February 02, 2021
German artist Georg Baselitz and his wife,
Elke, have gifted six inverted portraits to the New York institution to toast
the Metropolitan Museum of Art 150th anniversary in 2020. The works all date to
1969, and they will be on view in the exhibition “Georg Baselitz: Pivotal Turn”
through July 18. The portraits, made in 1969, are among the first that Baselitz
created using the radical strategy of inversion, in which the pictorial motif
is literally turned upside down, enabling the artist to focus on painting's
possibilities, rather than the image of the sitter in direct relationship to
the viewer. Baselitz’s series of portraits from 1969 depict close friends and
peers from the German art scene. Subjects include the journalist Martin G.
Buttig, the gallerists Franz Dahlem and Michael Werner, and the collector Karl
Rinn. The works have been in the artist’s collection for six decades, and
Baselitz created them to subvert the conventions of the portraiture genre.

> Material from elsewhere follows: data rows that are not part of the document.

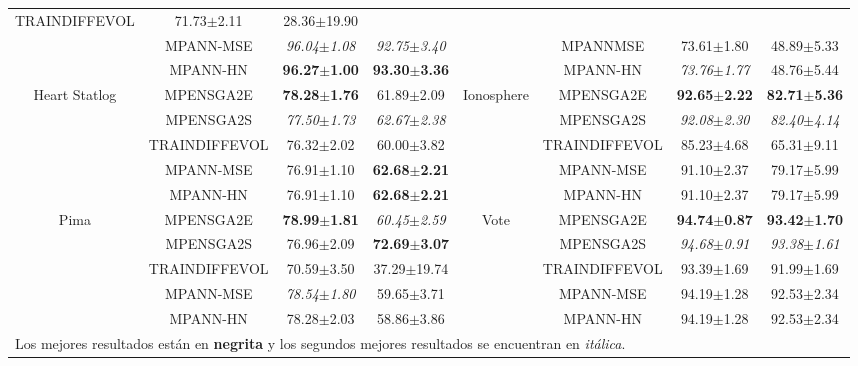 \begin{landscape}
\begin{longtable}{cccccccc}
TRAINDIFFEVOL & 71.73$\pm$2.11 & 28.36$\pm$19.90 \\
\rowcolor[rgb]{0.86,0.94,1}& MPANN-MSE & \textit{96.04$\pm$1.08} & \textit{92.75$\pm$3.40}
&  & MPANNMSE & 73.61$\pm$1.80 & 48.89$\pm$5.33\textbf{} \\
\rowcolor[rgb]{0.86,0.94,1}& MPANN-HN & \textbf{96.27$\pm$1.00} & \textbf{93.30$\pm$3.36}
&  & MPANN-HN & \textit{73.76$\pm$1.77} & 48.76$\pm$5.44\textbf{} \\ \hline
\rowcolor[rgb]{0.86,0.94,1}Heart Statlog & MPENSGA2E & \textbf{78.28$\pm$1.76} &
61.89$\pm$2.09 & Ionosphere & MPENSGA2E & \textbf{92.65$\pm$2.22} &
\textbf{82.71$\pm$5.36} \\
\rowcolor[rgb]{0.86,0.94,1}& MPENSGA2S & \textit{77.50$\pm$1.73} & \textit{62.67$\pm$2.38}
&  & MPENSGA2S & \textit{92.08$\pm$2.30} & \textit{82.40$\pm$4.14} \\
\rowcolor[rgb]{0.86,0.94,1}& TRAINDIFFEVOL & 76.32$\pm$2.02 & 60.00$\pm$3.82 &  &
TRAINDIFFEVOL & 85.23$\pm$4.68 & 65.31$\pm$9.11 \\
\rowcolor[rgb]{0.86,0.94,1}& MPANN-MSE & 76.91$\pm$1.10 & \textbf{62.68$\pm$2.21} &  &
MPANN-MSE & 91.10$\pm$2.37 & 79.17$\pm$5.99 \\
\rowcolor[rgb]{0.86,0.94,1}& MPANN-HN & 76.91$\pm$1.10 & \textbf{62.68$\pm$2.21} &  &
MPANN-HN & 91.10$\pm$2.37 & 79.17$\pm$5.99 \\ \hline
\rowcolor[rgb]{0.86,0.94,1}Pima & MPENSGA2E & \textbf{78.99$\pm$1.81} &
\textit{60.45$\pm$2.59} & Vote & MPENSGA2E & \textbf{94.74$\pm$0.87} &
\textbf{93.42$\pm$1.70} \\
\rowcolor[rgb]{0.86,0.94,1}& MPENSGA2S & 76.96$\pm$2.09\textbf{} & \textbf{72.69$\pm$3.07}
&  & MPENSGA2S & \textit{94.68$\pm$0.91} & \textit{93.38$\pm$1.61}\textbf{\textit{}} \\
\rowcolor[rgb]{0.86,0.94,1}& TRAINDIFFEVOL & 70.59$\pm$3.50 & 37.29$\pm$19.74 &  &
TRAINDIFFEVOL & 93.39$\pm$1.69 & 91.99$\pm$1.69 \\
\rowcolor[rgb]{0.86,0.94,1}& MPANN-MSE & \textit{78.54$\pm$1.80} & 59.65$\pm$3.71 &  &
MPANN-MSE & 94.19$\pm$1.28 & 92.53$\pm$2.34 \\
\rowcolor[rgb]{0.86,0.94,1}& MPANN-HN & 78.28$\pm$2.03 & 58.86$\pm$3.86 &  & MPANN-HN &
94.19$\pm$1.28 & 92.53$\pm$2.34 \\ \hline
\multicolumn{8}{l}{Los mejores resultados están en \textbf{negrita} y los segundos mejores
resultados se encuentran en \textit{itálica}.} \\
\end{longtable}
\end{landscape}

The director of the museum Max Hollein
said, “This formative group of early portraits by one
of the greatest painters of our time is an important addition to the Met’s
outstanding collection,”
Georg Baselitz was born Hans-Georg Kern in
1938 in East Germany, where he began his art studies in 1956 at the Academy of
Fine and Applied Art in East Berlin. After a decade of this practice, in 1969,
Baselitz reached a critical point in his career as he sought to expunge
narrative content and expression from his works in order to focus on painting
itself, and he began representing subjects upside down.
Georg Baselitz, Da. Portrait Franz Dahlem (1969). © Georg Baselitz. Courtesy of the Metropolitan Museum of Art, Gift of the Baselitz Family.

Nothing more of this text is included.